Дневник советской школьницы. Преодоление (Луговская, Осипова) - страница 351

Ириша, прости за такое письмо (пишу ночью). А тут ещё конфликт был домашний, который навалился на меня горой.

А надо нести. Значит, надо на кого-нибудь выплеснуть, а то не донесёшь.

Подруга – Нина.

‹25 января 1989 г.›

Всё приемлю и смиряюсь… Выйди на площадь, встань на колени… И покайся в своих несчастьях и бедах. Покаяние в своих бедах, в своих унижениях – это ничуть не труднее, чем в грехах, преступлениях. Скрываемое несчастье – это ложь, ложь через всю жизнь. И гордость от этого непомерная. Как горды у Достоевского его женщины.


‹Среда, 2 августа [1989 г.]›

Когда я слушаю стихи великих, как Ахматова, или гляжу на сохранившиеся гениальные сколки прежних вех, ровесников моих, сумевших пронести себя сквозь ад, неразряженный заряд меня томит и мучит. Нет, то не зависть, то горечь бессмысленно прожитых лет. То горечь об измене самой себе. Нести в себе запасы взрывов, озон. Я не смогла. Я испугалась вначале. Я отреклась. И по капле уходила сила.


‹[До 12 сентября 1989 г.]›

Умер Савва, но остались сестры, умерла Оля, но осталась Женя, умер Саша, но осталась Женя.

И умерла Женя…


‹14 сентября 1989 г.›

Умерла моя сестра Женя, и 14 сентября её хоронили.

Непредсказуемая душа человеческая.

И умерла Женя. Оказалось, она воплотила в себе всю семью.

Оказалось, мы с ней были очень близки. Мы постоянно писали друг другу письма.

Наши встречи в Стерлитамаке, наша поездка в Алатырь, наша жизнь в Кизеле, наши встречи во Владимире.

Летние приезды во Владимир. Красная машина. Радость встреч. Поездки на красной машине. Весёлые, и смешные, и трудные свидания летом во Владимире.

И потом долго, долго не виделись.

Почему? В тисках повседневности. В погоне за этюдами. Всегда жадно хватали недостающее время, не отдавая его на развлечения. Берегли для живописи. Отказывались от радости. Зачем?

* * *

Дорогая наша Женечка!

Сегодня такой тёплый осенний денёк. Я вышла на улицу.

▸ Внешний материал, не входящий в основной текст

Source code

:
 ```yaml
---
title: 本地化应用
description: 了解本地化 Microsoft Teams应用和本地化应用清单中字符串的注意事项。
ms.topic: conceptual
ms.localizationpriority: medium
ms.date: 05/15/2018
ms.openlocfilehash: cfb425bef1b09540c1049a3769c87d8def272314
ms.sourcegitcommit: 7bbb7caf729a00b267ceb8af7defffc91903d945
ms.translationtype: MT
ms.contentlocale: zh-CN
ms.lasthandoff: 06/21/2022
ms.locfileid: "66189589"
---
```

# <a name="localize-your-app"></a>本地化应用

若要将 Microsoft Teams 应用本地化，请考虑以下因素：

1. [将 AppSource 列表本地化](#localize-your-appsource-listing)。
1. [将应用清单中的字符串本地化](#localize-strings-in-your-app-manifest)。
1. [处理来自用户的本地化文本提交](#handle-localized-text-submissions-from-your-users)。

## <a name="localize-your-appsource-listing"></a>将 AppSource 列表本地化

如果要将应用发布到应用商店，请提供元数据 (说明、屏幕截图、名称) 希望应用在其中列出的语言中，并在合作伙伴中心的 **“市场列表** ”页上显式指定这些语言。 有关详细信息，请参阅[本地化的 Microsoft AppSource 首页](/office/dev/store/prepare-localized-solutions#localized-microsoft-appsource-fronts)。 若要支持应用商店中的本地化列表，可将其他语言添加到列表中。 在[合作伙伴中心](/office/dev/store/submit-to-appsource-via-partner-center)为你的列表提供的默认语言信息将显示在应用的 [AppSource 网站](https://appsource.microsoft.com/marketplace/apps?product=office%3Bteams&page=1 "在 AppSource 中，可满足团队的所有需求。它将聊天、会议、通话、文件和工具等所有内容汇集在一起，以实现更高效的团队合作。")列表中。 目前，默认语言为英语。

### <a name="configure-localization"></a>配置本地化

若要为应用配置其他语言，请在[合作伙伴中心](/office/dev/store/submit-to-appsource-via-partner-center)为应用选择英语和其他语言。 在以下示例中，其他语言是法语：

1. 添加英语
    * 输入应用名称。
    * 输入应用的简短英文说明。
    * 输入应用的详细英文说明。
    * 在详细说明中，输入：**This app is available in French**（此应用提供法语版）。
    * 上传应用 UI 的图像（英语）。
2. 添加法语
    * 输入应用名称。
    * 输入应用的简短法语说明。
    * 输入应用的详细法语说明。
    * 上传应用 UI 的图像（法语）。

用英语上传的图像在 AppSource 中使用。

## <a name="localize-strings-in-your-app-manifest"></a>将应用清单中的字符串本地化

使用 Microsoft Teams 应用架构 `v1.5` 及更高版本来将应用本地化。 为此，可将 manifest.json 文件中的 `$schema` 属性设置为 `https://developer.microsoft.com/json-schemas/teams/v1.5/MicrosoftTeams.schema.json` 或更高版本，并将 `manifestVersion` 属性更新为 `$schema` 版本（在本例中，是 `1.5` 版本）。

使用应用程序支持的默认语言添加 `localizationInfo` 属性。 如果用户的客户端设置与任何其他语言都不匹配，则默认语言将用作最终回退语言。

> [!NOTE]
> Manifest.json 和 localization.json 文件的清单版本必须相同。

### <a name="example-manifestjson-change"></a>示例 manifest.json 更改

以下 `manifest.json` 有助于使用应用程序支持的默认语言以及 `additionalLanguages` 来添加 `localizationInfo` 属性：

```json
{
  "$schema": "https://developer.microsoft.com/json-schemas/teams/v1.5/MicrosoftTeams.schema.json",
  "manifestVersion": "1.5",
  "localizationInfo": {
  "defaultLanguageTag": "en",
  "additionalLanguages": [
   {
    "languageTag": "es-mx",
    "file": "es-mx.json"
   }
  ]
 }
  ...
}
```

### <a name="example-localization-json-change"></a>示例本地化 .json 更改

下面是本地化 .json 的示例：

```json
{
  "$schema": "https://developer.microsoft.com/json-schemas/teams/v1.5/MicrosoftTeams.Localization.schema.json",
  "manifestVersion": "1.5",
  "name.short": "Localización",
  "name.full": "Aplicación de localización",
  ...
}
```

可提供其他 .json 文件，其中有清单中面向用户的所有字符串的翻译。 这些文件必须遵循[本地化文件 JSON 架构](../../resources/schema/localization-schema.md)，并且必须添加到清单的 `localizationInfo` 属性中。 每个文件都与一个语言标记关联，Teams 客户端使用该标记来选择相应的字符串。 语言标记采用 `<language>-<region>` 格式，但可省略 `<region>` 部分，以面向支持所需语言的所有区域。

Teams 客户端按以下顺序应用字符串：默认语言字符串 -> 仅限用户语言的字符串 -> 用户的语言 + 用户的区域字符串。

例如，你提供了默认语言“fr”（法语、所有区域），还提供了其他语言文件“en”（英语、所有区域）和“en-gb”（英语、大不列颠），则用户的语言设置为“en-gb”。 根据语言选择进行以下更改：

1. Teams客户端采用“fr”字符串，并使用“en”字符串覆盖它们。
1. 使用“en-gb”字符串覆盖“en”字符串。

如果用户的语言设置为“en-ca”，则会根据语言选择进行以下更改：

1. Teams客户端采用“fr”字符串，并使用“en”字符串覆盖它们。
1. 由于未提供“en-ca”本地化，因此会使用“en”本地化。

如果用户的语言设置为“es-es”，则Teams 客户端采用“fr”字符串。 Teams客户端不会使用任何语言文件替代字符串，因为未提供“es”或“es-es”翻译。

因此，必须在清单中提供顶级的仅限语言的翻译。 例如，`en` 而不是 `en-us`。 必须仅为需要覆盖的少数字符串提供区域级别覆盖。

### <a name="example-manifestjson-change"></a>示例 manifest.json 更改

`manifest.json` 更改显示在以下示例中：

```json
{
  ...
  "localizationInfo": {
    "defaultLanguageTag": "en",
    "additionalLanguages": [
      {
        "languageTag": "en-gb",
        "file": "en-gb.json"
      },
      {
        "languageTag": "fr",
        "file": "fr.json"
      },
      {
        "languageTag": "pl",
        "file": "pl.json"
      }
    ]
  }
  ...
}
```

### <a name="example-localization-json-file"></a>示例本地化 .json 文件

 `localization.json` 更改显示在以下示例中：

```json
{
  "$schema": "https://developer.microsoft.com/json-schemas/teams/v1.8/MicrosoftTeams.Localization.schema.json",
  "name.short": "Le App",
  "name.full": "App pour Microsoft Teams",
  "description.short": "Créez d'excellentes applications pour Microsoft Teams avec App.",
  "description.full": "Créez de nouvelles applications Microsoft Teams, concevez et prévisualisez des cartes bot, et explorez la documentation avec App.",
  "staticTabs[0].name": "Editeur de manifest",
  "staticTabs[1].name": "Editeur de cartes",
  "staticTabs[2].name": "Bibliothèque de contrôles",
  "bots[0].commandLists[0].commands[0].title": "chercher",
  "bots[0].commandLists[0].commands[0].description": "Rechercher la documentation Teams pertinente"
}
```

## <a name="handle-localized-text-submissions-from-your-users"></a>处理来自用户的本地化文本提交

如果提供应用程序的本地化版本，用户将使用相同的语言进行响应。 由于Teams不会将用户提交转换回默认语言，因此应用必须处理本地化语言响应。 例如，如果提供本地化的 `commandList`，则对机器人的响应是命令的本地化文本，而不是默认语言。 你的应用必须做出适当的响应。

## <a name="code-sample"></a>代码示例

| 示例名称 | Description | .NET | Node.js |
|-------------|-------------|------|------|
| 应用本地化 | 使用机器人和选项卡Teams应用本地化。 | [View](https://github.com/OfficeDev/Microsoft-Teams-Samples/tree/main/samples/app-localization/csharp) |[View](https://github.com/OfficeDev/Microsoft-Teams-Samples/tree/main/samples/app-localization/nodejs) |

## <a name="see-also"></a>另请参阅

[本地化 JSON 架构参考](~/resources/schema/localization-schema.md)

Берёзы чуть желтеют, и сухие жёлтые дорожки стучат, как асфальт. На углу стоит красная машина, и двое усаживаются в неё.

Обронили цветок люди. А когда шла обратно, ни машины, ни цветка не было.

Красная машина… Люблю я эти осенние прохладные дни.

Всё – как тихая музыка.

И солнце ласково и тихо, как улыбка матери.

Я сидела в саду и смотрела на красные рябинки и вспоминала.

Первый раз, быть может, в жизни я так сидела и вспоминала.

Ты растворила двери в прошлое.

И вот теперь я задумалась: в чём причина её неуживчивости, в чём причина конфликтов с людьми, ей близкими?

[Черновик письма Кузиным в Саранск]

‹25 октября 1989 г.›

Дорогие наши друзья!

День грусти и печали – 25 октября. Всю жизнь мы посылали поздравления и телеграммы Жене и Оле – и вот пустота! Иногда вспоминали в последний день и мчались на телеграф. Волновались и хлопотали. Это было так важно и так нужно. Потом Оли не стало с нами, и поздравление Жене было воспоминанием и об Оле.